> [Source texts of formatted documents]:
+===+

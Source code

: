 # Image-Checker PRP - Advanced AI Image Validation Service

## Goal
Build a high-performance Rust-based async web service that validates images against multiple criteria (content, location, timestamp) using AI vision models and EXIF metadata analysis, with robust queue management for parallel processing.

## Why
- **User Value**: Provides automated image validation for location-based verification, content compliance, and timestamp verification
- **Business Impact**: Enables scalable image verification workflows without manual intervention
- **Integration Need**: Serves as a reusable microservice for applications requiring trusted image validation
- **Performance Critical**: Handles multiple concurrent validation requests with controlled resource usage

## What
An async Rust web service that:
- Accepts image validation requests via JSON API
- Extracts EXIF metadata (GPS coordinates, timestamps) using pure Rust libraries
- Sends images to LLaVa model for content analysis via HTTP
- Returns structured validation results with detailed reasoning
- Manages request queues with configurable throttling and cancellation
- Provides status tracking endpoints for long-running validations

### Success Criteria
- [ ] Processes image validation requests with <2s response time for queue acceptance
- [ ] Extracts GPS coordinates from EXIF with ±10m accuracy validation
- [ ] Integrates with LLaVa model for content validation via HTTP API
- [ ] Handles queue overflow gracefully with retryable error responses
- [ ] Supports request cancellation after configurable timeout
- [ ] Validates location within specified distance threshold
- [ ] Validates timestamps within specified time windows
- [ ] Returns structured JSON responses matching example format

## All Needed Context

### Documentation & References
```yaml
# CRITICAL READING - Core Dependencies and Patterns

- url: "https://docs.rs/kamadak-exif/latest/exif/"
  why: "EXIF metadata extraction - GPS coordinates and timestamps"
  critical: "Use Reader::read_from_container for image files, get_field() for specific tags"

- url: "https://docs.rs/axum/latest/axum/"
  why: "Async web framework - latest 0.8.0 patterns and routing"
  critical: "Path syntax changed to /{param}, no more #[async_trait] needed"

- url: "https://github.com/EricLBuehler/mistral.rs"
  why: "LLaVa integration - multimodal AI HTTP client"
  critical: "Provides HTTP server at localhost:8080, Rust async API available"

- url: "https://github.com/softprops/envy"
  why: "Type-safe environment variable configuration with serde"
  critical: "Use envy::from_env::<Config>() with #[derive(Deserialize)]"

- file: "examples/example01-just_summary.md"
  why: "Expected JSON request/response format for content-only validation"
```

+===+

> [Problem requirements]: Could you copy every line from the records that has "configurable" in it?

> [Your response]:
- Manages request queues with configurable throttling and cancellation
- [ ] Supports request cancellation after configurable timeout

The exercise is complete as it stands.